Local Events

You're Welcome!

I usually stay away from anything political in my blog, but this week I am making an exception. On Wednesday, June 27, I had the great honor of attending a local reading staged to raise money to support one of the many organizations fighting to help immigrant children being separated from their parents. 

Montclair, New Jersey is a liberal town. That’s no secret. But this event, like so many initiatives – big and small -- started by residents who cannot sit by and watch people being treated inhumanely, reminds me so why I’m so proud to live here. This is a town that speaks out for families – all families.

Families come in all shapes, sizes, and colors – and that is one of the many reasons people want to live here. We all want our children to grow up in a community where families with two moms, or two dads, or no mom, or no dad, or different color moms and dads, or grandmas as moms, or grandpas as dads are all as commonplace as families with one mom and one dad. That’s the community mindset that sparked an event like Borders of the Heart: Writers Read in Support of Migrant Families.

In eight days, a few local writers put together this reading in an effort to do something to help. Donations were collected through Facebook and at the event. Nearly two dozen writers read pieces on the subject of immigration. Some readers were people I knew personally and never knew their story. It was heart-wrenching and uplifting, and I walked out of that room –appropriately, a local temple sanctuary – feeling so very right about the work I get to do: helping people find a community where their values and ideals can thrive.

I write this on July 4th, the “birthday” of my country. Today, I will dress for the heat as I walk the few blocks to Midland Avenue and take a spot on the curb to watch Montclair’s 90-minute July 4th Parade. I will cheer for floats celebrating local ice cream and local music lessons and the local Irish pub. I will cheer for organizations that provide free tutoring for kids and free meals for adults. I will cheer for the bike advocates and the football team and the Community Pre-K. And, of course, I will cheer for my home away from home, Keller Williams Realty.

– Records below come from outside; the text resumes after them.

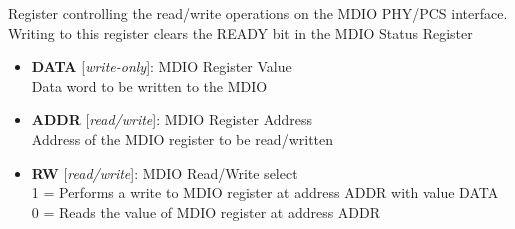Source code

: \vspace{12pt}
Register controlling the read/write operations on the MDIO PHY/PCS interface. Writing to this register clears the READY bit in the MDIO Status Register

\vspace{12pt}
\noindent
{}

\begin{itemize}
\item \begin{small}
{\bf 
DATA
} [\emph{write-only}]: MDIO Register Value
\\
Data word to be written to the MDIO
\end{small}
\item \begin{small}
{\bf 
ADDR
} [\emph{read/write}]: MDIO Register Address
\\
Address of the MDIO register to be read/written
\end{small}
\item \begin{small}
{\bf 
RW
} [\emph{read/write}]: MDIO Read/Write select
\\
1 = Performs a write to MDIO register at address ADDR with value DATA\\				                0 = Reads the value of MDIO register at address ADDR
\end{small}
\end{itemize}
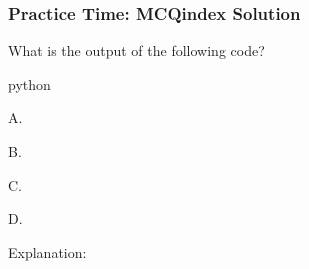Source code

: \begin{{frame}}[fragile]
    \frametitle{{Practice Time: MCQ{index} Solution}}
    What is the output of the following code?
    \begin{{minted}}{{python}}
    \end{{minted}}
    \begin{{itemize}}
        \item A.
        \item B.
        \item C.
        \item D.
    \end{{itemize}}

    Explanation:
\end{{frame}}
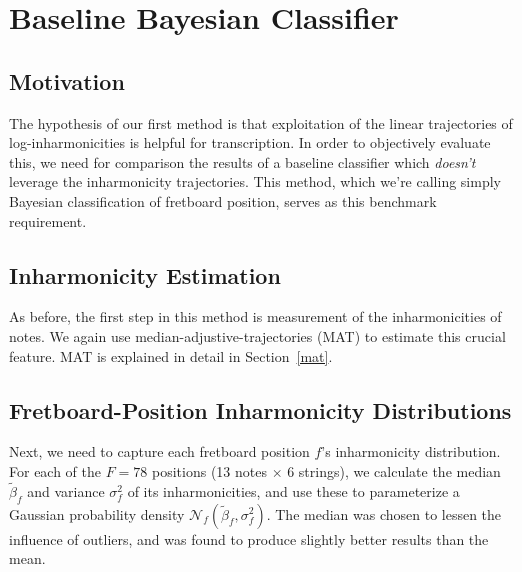 \documentclass[12pt]{cmuthesis}
\begin{document}
\section{Baseline Bayesian Classifier}
\subsection{Motivation}
The hypothesis of our first method is that exploitation of the linear trajectories of log-inharmonicities is helpful for transcription. In order to objectively evaluate this, we need for comparison the results of a baseline classifier which \textit{doesn't} leverage the inharmonicity trajectories. This method, which we're calling simply Bayesian classification of fretboard position, serves as this benchmark requirement. 

\subsection{Inharmonicity Estimation}
As before, the first step in this method is measurement of the inharmonicities of notes. We again use median-adjustive-trajectories (MAT) to estimate this crucial feature. MAT is explained in detail in Section~\ref{mat}.

\subsection{Fretboard-Position Inharmonicity Distributions}
Next, we need to capture each fretboard position $f$'s inharmonicity distribution. For each of the $F=78$ positions (13 notes $\times$ 6 strings), we calculate the median $\tilde{\beta}_f$ and variance $\sigma^2_f$ of its inharmonicities, and use these to parameterize a Gaussian probability density $\mathcal{N}_f(\tilde{\beta}_f,\sigma^2_f)$. The median was chosen to lessen the influence of outliers, and was found to produce slightly better results than the mean.
\end{document}
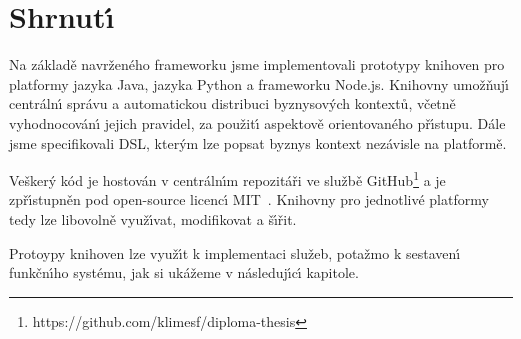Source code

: 
\section{Shrnut\'{\i}}

Na základě navrženého frameworku jsme implementovali prototypy
knihoven pro platformy jazyka Java, jazyka Python a frameworku
Node.js. Knihovny umožňuj\'{\i} centráln\'{\i} správu a automatickou distribuci
byznysov\'ych kontextů, včetně vyhodnocován\'{\i} jejich pravidel, za
použit\'{\i} aspektově orientovaného př\'{\i}stupu.
Dále jsme specifikovali \gls{DSL}, kter\'ym lze popsat byznys kontext
nezávisle na platformě.

Vešker\'y kód je hostován v centráln\'{\i}m repozitáři
ve službě GitHub\footnote{
https://github.com/klimesf/diploma-thesis
} a je zpř\'{\i}stupněn pod open-source licenc\'{\i} MIT~\cite{mitlicense}.
Knihovny pro jednotlivé platformy tedy lze libovolně
využ\'{\i}vat, modifikovat a š\'{\i}řit.

Protoypy knihoven lze využ\'{\i}t k implementaci služeb,
potažmo k sestaven\'{\i} funkčn\'{\i}ho systému, jak si ukážeme
v následuj\'{\i}c\'{\i} kapitole.
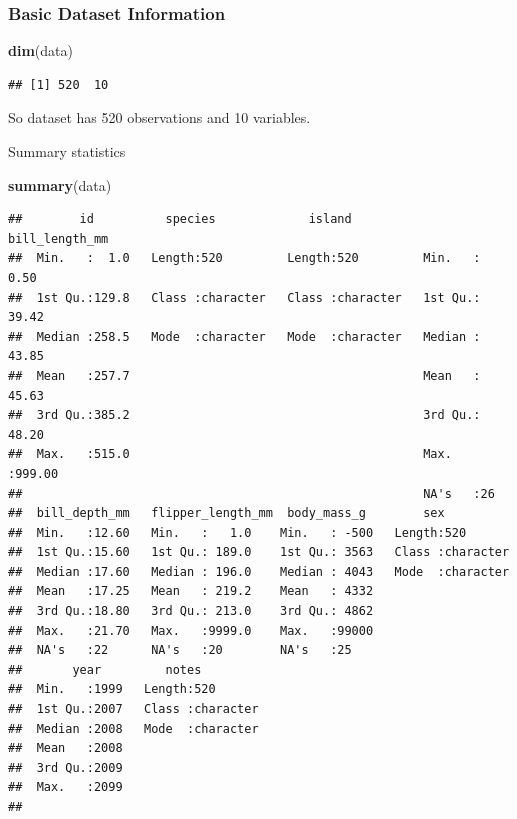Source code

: \documentclass[
]{article}
\newenvironment{Shaded}{\begin{snugshade}}{\end{snugshade}}
\newcommand{\FunctionTok}[1]{\textcolor[rgb]{0.13,0.29,0.53}{\textbf{#1}}}
\newcommand{\NormalTok}[1]{#1}
\begin{document}
\subsubsection{Basic Dataset
Information}\label{basic-dataset-information}

\begin{Shaded}
\begin{Highlighting}[]
\FunctionTok{dim}\NormalTok{(data)}
\end{Highlighting}
\end{Shaded}

\begin{verbatim}
## [1] 520  10
\end{verbatim}

So dataset has 520 observations and 10 variables.

Summary statistics

\begin{Shaded}
\begin{Highlighting}[]
\FunctionTok{summary}\NormalTok{(data)}
\end{Highlighting}
\end{Shaded}

\begin{verbatim}
##        id          species             island          bill_length_mm  
##  Min.   :  1.0   Length:520         Length:520         Min.   :  0.50  
##  1st Qu.:129.8   Class :character   Class :character   1st Qu.: 39.42  
##  Median :258.5   Mode  :character   Mode  :character   Median : 43.85  
##  Mean   :257.7                                         Mean   : 45.63  
##  3rd Qu.:385.2                                         3rd Qu.: 48.20  
##  Max.   :515.0                                         Max.   :999.00  
##                                                        NA's   :26      
##  bill_depth_mm   flipper_length_mm  body_mass_g        sex           
##  Min.   :12.60   Min.   :   1.0    Min.   : -500   Length:520        
##  1st Qu.:15.60   1st Qu.: 189.0    1st Qu.: 3563   Class :character  
##  Median :17.60   Median : 196.0    Median : 4043   Mode  :character  
##  Mean   :17.25   Mean   : 219.2    Mean   : 4332                     
##  3rd Qu.:18.80   3rd Qu.: 213.0    3rd Qu.: 4862                     
##  Max.   :21.70   Max.   :9999.0    Max.   :99000                     
##  NA's   :22      NA's   :20        NA's   :25                        
##       year         notes          
##  Min.   :1999   Length:520        
##  1st Qu.:2007   Class :character  
##  Median :2008   Mode  :character  
##  Mean   :2008                     
##  3rd Qu.:2009                     
##  Max.   :2099                     
## 
\end{verbatim}
\end{document}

Like the reading, our parade reminds me how we take care of each other here. Everyone is welcome to show up with their stories. 

Everyone is welcome.

My Trip to the Montclair Farmer's Market

A few weeks ago, I was headed to Brooklyn for my brother’s 50th birthday, and on my way, I stopped at Little Daisy’s Bake Shop to pick up a birthday cake and some cookies for the occasion. Before I got on the highway, I decided to swing by the Montclair Farmer’s Market -- a regular Saturday destination, although usually one that I hit on my way home, not on my way out of town. 

I can’t really explain what came over me, but the next thing I knew, I was buying my brother Brussels sprouts. For his birthday. I’d never given my brother vegetables as a gift before. I don’t think I’d ever gifted vegetables to anyone. But when I saw the giant stalk with funny little cabbages hanging from it, it seemed so preposterous and funny. (Carrots aren’t funny, certainly not in the same way.)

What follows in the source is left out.